I've been away from my blog longer than usual, as I was out of town for funeral services after my aunt died suddenly earlier this month. She was only 50, and she was murdered. She leaves behind a grieving husband (they were married 24 years) and nine children, ages 6 to 20. I loved my aunt and I am heartbroken for her family and deeply saddened for our extended family, who will dearly miss the love and joy she brought to our family.
It hardly seems real that she is gone. I suppose death, when unexpected, is like that: it happens so quickly with such finality that the mind has trouble catching up with what happened. It's been a couple weeks now since I got the phone call that my Aunt Renee was dead, but my shock has only just begun to lessen, even as raw sadness takes its place.

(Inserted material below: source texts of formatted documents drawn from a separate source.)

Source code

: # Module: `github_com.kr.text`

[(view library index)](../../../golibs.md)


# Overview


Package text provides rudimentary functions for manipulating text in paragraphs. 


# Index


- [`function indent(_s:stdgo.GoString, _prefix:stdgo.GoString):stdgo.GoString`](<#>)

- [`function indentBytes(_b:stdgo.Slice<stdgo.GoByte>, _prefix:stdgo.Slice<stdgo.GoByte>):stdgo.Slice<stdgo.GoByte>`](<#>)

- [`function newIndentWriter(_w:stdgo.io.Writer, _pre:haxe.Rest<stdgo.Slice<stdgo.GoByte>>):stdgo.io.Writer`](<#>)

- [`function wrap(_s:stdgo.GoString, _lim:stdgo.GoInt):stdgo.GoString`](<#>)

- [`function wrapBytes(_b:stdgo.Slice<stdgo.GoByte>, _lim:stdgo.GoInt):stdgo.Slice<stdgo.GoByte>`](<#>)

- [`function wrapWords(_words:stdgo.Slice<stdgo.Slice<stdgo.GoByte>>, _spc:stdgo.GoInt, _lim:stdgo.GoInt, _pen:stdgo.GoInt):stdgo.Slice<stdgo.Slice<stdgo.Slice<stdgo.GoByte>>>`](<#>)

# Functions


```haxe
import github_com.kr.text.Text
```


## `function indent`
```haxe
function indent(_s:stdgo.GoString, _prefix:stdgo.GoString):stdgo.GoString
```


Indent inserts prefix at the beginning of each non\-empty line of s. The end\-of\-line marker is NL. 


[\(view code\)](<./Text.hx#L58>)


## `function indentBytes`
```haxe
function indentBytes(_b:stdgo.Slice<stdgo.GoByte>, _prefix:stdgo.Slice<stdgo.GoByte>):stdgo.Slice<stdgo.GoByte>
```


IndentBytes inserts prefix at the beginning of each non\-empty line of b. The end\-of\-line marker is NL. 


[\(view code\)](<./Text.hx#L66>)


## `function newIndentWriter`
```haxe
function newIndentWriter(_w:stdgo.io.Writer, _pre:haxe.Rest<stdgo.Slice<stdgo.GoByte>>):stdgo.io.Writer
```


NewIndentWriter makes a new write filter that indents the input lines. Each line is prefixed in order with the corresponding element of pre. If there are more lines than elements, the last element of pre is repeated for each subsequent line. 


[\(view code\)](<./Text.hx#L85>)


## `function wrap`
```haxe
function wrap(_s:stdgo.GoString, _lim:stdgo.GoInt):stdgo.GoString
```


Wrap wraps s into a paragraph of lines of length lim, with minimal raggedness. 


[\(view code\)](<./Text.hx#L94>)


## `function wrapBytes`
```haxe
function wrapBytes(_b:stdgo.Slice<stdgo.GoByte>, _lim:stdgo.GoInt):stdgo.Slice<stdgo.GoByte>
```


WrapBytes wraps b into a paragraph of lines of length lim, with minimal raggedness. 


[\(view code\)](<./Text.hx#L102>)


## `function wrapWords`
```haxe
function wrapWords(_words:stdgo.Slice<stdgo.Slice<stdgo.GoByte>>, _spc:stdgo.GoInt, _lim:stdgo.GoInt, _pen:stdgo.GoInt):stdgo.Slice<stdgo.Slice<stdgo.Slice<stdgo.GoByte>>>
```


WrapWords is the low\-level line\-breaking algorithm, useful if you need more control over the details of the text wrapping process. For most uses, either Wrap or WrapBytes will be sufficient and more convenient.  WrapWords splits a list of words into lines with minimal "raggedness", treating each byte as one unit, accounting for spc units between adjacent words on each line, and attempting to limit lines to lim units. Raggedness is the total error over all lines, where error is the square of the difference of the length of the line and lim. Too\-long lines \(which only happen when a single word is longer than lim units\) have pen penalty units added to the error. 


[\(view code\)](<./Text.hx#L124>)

My Aunt Renee's untimely death has really impressed a few things on me, and I wanted to share two of those thoughts with you, my fellow work at home moms, freelance writers and online entrepreneurs. I hope it doesn't seem callous to talk about things of a practical nature when someone has just died. But the reality is, life keeps moving.
Make a "love drawer" for your family.
Like many moms, my Aunt Renee paid the bills and managed the finances for her family. She took care of collecting rents from their rental properties and making sure mortgages were paid. Basically, she did it all. In my family, I manage our online bill paying, debt reduction plan, and also earn an income that is primarily online. I have a system, but it's all in my head -- nothing is written down. Renee was the same way, and her sudden death leaves her devastated husband with the task of figuring out what bills are due when on top of everything else. Dave Ramsey encourages his listeners to make a "Love Drawer" for the spouse or family members you leave behind. In it should be your will, final instructions, insurance policy information, and everything your spouse needs to carry on should something happen to you. I need to do this, like, yesterday. In addition to all the bill paying, I have a couple PayPal accounts where residual earnings would keep on arriving, and affiliates who would still need to be be paid for their sales if I died .... point is, I need everything spelled out in writing, and I also want to take the time to go over it with my husband.

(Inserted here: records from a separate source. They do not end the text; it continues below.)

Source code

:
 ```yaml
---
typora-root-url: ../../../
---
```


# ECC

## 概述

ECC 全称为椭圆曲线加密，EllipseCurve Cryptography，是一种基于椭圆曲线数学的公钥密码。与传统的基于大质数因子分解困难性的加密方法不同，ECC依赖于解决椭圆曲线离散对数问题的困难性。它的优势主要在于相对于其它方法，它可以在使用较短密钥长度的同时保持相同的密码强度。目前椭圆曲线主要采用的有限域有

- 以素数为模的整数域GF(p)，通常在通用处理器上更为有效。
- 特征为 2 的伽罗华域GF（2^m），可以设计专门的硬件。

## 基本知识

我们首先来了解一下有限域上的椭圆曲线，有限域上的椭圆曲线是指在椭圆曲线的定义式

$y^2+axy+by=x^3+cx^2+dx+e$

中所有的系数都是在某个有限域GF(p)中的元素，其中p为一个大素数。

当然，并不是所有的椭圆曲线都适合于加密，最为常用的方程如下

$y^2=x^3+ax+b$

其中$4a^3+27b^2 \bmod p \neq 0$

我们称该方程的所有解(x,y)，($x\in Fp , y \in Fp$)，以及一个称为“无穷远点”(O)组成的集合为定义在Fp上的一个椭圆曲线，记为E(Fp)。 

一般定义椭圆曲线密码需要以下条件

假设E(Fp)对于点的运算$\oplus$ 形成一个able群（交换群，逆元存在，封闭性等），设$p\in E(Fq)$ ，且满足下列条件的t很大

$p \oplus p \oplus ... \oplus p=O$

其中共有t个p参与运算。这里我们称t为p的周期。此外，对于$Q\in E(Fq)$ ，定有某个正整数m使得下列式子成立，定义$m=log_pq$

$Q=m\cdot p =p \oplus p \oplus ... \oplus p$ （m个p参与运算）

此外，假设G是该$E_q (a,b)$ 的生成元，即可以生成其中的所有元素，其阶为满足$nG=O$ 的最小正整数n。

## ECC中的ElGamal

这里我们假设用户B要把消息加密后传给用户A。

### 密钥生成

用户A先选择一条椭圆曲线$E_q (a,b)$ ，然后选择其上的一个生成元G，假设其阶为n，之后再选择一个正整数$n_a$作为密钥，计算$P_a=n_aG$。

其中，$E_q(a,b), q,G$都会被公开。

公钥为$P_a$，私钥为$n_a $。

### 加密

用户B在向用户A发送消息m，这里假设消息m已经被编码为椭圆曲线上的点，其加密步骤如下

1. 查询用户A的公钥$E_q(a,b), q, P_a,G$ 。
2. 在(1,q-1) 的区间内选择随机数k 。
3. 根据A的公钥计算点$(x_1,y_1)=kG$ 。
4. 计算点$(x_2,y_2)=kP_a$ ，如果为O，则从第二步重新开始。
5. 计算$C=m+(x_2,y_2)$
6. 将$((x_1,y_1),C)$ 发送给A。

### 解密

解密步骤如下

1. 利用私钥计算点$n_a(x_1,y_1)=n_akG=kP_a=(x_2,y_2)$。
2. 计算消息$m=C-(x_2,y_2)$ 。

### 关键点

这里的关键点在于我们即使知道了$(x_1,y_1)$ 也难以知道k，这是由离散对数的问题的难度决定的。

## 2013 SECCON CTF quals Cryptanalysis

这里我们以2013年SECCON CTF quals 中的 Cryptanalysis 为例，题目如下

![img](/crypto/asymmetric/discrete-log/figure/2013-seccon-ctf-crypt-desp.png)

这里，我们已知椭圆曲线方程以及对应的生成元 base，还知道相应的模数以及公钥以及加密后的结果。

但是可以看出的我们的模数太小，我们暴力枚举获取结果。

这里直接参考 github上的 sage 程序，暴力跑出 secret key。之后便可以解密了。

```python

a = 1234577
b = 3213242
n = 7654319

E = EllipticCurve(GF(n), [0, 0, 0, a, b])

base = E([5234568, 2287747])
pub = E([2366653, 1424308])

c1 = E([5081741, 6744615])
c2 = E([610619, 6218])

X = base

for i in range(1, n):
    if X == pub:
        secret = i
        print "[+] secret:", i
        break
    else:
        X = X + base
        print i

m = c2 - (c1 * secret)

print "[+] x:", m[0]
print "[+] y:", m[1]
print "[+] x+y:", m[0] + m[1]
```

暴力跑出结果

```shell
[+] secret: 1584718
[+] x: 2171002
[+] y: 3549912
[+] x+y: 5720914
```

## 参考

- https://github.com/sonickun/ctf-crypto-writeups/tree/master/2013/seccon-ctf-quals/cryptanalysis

Be there for your children.
As work at home moms, we're always there for our children, right? I mean, we're here practically 24/7, they wake up to us being there and see us during the day or after school, and we tuck them in at night. But let me share with you ... my Aunt Renee had an amazing ability of truly being present for her children. I want to be like that, too. Her untimely death made me take notice; her lovely life gave me the inspiration. Too many times I'm staring at a computer screen while the kids ask me questions. I am making a huge effort to get my writing done in the wee hours of the morning or after they are in bed, so I can really be there for them during these young years of their lives. My aunt Renee was a work at home mom, too, first as a daycare owner in Alaska and then as a therapist and horsewoman in TN. Still, she put her kids first. I will, too.
My Aunt Renee loved life -- she brought fun wherever she went. She loved my uncle, she loved being a mom, and she loved her farm. She will be missed terribly, even as we remember her with joy in our sorrow.